WORK TASK:
Each entry, in full: reproduce it exactly.

◇ ◇ ◇ ◇ ◇ ◇ ◇

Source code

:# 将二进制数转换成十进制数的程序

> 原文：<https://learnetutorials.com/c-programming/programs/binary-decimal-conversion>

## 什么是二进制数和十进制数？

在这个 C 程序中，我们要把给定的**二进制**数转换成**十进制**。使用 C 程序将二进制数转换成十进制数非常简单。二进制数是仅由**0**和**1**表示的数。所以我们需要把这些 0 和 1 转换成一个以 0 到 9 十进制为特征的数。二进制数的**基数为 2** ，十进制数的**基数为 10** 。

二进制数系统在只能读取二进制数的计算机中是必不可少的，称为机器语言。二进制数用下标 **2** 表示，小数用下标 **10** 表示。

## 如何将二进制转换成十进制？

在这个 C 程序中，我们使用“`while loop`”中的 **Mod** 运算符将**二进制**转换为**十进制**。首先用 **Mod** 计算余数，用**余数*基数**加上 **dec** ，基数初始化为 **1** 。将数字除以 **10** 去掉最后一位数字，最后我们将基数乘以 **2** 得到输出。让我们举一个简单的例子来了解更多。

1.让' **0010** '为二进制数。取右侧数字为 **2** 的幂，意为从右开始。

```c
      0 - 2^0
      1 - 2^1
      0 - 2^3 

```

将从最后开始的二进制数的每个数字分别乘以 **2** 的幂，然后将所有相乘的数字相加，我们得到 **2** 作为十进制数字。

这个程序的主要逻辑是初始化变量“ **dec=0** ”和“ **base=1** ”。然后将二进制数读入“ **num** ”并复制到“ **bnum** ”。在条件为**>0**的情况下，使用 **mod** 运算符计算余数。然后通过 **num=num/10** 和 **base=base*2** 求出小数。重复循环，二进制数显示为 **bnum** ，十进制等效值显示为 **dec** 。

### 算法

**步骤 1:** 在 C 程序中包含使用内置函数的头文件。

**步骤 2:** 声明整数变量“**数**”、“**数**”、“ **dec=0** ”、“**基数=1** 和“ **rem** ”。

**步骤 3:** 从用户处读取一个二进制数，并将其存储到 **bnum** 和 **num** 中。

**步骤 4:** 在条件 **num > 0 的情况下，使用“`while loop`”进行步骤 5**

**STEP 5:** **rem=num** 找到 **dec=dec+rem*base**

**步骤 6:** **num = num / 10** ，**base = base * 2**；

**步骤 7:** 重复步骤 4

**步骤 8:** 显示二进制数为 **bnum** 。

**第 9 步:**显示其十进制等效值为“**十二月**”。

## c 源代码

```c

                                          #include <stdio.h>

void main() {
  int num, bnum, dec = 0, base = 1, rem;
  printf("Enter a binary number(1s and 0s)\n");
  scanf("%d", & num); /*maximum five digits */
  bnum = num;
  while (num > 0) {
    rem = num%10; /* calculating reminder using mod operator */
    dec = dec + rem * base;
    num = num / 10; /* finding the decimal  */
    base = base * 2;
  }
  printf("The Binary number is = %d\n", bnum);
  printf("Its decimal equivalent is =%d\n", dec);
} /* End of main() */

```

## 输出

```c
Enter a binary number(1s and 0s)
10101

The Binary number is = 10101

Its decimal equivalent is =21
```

◇ ◇ ◇ ◇ ◇ ◇ ◇

SOLUTION TO THE EXERCISE:
Source code

:# 将二进制数转换成十进制数的程序

> 原文：<https://learnetutorials.com/c-programming/programs/binary-decimal-conversion>

## 什么是二进制数和十进制数？

在这个 C 程序中，我们要把给定的**二进制**数转换成**十进制**。使用 C 程序将二进制数转换成十进制数非常简单。二进制数是仅由**0**和**1**表示的数。所以我们需要把这些 0 和 1 转换成一个以 0 到 9 十进制为特征的数。二进制数的**基数为 2** ，十进制数的**基数为 10** 。

二进制数系统在只能读取二进制数的计算机中是必不可少的，称为机器语言。二进制数用下标 **2** 表示，小数用下标 **10** 表示。

## 如何将二进制转换成十进制？

在这个 C 程序中，我们使用“`while loop`”中的 **Mod** 运算符将**二进制**转换为**十进制**。首先用 **Mod** 计算余数，用**余数*基数**加上 **dec** ，基数初始化为 **1** 。将数字除以 **10** 去掉最后一位数字，最后我们将基数乘以 **2** 得到输出。让我们举一个简单的例子来了解更多。

1.让' **0010** '为二进制数。取右侧数字为 **2** 的幂，意为从右开始。

```c
      0 - 2^0
      1 - 2^1
      0 - 2^3 

```

将从最后开始的二进制数的每个数字分别乘以 **2** 的幂，然后将所有相乘的数字相加，我们得到 **2** 作为十进制数字。

这个程序的主要逻辑是初始化变量“ **dec=0** ”和“ **base=1** ”。然后将二进制数读入“ **num** ”并复制到“ **bnum** ”。在条件为**>0**的情况下，使用 **mod** 运算符计算余数。然后通过 **num=num/10** 和 **base=base*2** 求出小数。重复循环，二进制数显示为 **bnum** ，十进制等效值显示为 **dec** 。

### 算法

**步骤 1:** 在 C 程序中包含使用内置函数的头文件。

**步骤 2:** 声明整数变量“**数**”、“**数**”、“ **dec=0** ”、“**基数=1** 和“ **rem** ”。

**步骤 3:** 从用户处读取一个二进制数，并将其存储到 **bnum** 和 **num** 中。

**步骤 4:** 在条件 **num > 0 的情况下，使用“`while loop`”进行步骤 5**

**STEP 5:** **rem=num** 找到 **dec=dec+rem*base**

**步骤 6:** **num = num / 10** ，**base = base * 2**；

**步骤 7:** 重复步骤 4

**步骤 8:** 显示二进制数为 **bnum** 。

**第 9 步:**显示其十进制等效值为“**十二月**”。

## c 源代码

```c

                                          #include <stdio.h>

void main() {
  int num, bnum, dec = 0, base = 1, rem;
  printf("Enter a binary number(1s and 0s)\n");
  scanf("%d", & num); /*maximum five digits */
  bnum = num;
  while (num > 0) {
    rem = num%10; /* calculating reminder using mod operator */
    dec = dec + rem * base;
    num = num / 10; /* finding the decimal  */
    base = base * 2;
  }
  printf("The Binary number is = %d\n", bnum);
  printf("Its decimal equivalent is =%d\n", dec);
} /* End of main() */

```

## 输出

```c
Enter a binary number(1s and 0s)
10101

The Binary number is = 10101

Its decimal equivalent is =21
```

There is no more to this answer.